**Supplied entries**

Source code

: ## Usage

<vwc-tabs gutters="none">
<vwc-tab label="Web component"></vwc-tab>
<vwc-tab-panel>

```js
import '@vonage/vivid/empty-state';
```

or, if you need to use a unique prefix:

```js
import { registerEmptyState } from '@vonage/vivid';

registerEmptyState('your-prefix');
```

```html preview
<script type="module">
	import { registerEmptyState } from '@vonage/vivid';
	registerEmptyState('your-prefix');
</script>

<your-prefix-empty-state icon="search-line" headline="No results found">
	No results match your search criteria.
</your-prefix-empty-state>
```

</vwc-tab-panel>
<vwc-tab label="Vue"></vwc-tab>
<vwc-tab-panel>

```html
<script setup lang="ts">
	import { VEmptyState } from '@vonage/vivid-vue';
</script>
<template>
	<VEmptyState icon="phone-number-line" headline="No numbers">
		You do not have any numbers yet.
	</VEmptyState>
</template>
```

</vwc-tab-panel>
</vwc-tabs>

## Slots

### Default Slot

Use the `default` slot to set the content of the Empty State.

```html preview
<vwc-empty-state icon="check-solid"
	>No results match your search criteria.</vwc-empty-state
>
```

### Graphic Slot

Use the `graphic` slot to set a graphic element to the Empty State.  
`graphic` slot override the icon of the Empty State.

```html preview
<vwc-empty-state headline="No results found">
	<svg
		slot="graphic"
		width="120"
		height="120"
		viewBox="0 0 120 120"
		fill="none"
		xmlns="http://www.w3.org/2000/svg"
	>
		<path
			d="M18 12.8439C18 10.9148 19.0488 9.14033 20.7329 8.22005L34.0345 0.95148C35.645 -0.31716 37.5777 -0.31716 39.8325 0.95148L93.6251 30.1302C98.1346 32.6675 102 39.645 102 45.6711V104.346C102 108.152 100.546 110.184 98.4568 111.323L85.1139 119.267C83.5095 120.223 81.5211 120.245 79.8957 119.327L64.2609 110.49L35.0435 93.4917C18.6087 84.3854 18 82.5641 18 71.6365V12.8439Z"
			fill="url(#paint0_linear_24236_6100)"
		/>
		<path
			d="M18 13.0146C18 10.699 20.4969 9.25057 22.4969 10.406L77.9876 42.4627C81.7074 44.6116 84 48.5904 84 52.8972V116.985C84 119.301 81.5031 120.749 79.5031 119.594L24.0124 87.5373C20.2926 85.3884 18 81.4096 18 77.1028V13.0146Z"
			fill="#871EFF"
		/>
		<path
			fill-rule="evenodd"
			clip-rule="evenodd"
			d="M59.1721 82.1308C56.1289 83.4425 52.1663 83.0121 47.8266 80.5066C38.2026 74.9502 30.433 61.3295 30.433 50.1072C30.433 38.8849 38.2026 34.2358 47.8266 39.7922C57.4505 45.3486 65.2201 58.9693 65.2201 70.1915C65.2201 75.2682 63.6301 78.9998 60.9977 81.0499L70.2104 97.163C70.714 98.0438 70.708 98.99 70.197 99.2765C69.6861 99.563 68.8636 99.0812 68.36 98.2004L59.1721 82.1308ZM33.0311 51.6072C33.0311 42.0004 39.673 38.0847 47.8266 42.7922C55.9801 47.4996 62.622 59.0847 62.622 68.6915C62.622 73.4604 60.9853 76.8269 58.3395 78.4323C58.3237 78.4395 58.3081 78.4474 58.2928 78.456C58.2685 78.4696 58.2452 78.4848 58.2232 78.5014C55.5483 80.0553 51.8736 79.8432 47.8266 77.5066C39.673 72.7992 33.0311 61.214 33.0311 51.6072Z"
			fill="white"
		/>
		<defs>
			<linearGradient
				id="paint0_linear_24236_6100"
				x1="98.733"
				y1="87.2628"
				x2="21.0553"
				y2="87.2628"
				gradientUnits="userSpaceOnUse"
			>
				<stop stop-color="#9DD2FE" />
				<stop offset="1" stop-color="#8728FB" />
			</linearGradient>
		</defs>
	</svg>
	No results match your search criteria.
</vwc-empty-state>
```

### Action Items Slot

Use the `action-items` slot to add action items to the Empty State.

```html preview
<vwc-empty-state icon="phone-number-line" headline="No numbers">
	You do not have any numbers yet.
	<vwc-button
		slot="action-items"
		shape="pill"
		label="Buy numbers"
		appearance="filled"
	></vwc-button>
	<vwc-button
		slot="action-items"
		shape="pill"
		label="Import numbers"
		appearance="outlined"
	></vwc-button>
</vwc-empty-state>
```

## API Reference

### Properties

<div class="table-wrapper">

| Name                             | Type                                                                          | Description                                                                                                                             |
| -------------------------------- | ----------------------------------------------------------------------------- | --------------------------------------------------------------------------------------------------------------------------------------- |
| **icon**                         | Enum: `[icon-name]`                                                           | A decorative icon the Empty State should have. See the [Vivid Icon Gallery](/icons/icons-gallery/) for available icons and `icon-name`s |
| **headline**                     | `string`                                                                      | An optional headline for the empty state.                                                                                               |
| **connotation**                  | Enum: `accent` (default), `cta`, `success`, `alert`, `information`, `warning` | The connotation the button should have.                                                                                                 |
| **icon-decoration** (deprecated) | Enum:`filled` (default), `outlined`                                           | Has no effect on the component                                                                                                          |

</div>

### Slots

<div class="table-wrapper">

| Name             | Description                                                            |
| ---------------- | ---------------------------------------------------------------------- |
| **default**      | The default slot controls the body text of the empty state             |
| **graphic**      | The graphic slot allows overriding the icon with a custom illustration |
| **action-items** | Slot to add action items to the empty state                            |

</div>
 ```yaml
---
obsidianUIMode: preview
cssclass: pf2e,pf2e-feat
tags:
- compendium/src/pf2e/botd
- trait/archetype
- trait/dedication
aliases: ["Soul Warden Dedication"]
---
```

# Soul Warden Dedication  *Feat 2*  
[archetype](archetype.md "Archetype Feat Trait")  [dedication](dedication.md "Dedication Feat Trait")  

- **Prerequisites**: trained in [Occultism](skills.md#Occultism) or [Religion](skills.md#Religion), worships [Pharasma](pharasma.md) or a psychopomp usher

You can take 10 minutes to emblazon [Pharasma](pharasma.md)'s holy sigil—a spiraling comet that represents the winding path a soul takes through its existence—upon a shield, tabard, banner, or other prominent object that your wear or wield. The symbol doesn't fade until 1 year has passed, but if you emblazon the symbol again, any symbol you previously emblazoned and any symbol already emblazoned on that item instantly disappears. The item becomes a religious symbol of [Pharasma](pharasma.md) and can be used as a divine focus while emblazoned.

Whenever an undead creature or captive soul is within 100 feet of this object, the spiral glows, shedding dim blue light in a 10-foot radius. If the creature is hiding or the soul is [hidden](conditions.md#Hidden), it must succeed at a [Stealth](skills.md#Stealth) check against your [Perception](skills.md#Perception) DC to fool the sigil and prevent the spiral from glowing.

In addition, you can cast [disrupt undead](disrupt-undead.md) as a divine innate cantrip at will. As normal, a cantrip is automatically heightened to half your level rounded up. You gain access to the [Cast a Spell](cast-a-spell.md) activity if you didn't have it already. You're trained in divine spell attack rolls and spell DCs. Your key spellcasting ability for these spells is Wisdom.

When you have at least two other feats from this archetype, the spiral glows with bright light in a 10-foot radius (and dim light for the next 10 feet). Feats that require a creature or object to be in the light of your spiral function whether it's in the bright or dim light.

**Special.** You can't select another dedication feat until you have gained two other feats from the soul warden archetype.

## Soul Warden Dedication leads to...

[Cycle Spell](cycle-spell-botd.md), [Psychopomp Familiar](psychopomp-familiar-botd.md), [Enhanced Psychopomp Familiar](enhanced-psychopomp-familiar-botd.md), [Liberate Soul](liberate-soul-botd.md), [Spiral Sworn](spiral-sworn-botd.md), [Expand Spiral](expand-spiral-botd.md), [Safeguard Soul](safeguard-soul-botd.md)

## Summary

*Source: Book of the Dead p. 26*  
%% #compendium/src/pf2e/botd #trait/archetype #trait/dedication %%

**Exercise description**
Copy the records above faithfully. Begin at their first line, end at the line containing "</vwc-tabs>", and include nothing else.

**Completed exercise**
Source code

: ## Usage

<vwc-tabs gutters="none">
<vwc-tab label="Web component"></vwc-tab>
<vwc-tab-panel>

```js
import '@vonage/vivid/empty-state';
```

or, if you need to use a unique prefix:

```js
import { registerEmptyState } from '@vonage/vivid';

registerEmptyState('your-prefix');
```

```html preview
<script type="module">
	import { registerEmptyState } from '@vonage/vivid';
	registerEmptyState('your-prefix');
</script>

<your-prefix-empty-state icon="search-line" headline="No results found">
	No results match your search criteria.
</your-prefix-empty-state>
```

</vwc-tab-panel>
<vwc-tab label="Vue"></vwc-tab>
<vwc-tab-panel>

```html
<script setup lang="ts">
	import { VEmptyState } from '@vonage/vivid-vue';
</script>
<template>
	<VEmptyState icon="phone-number-line" headline="No numbers">
		You do not have any numbers yet.
	</VEmptyState>
</template>
```

</vwc-tab-panel>
</vwc-tabs>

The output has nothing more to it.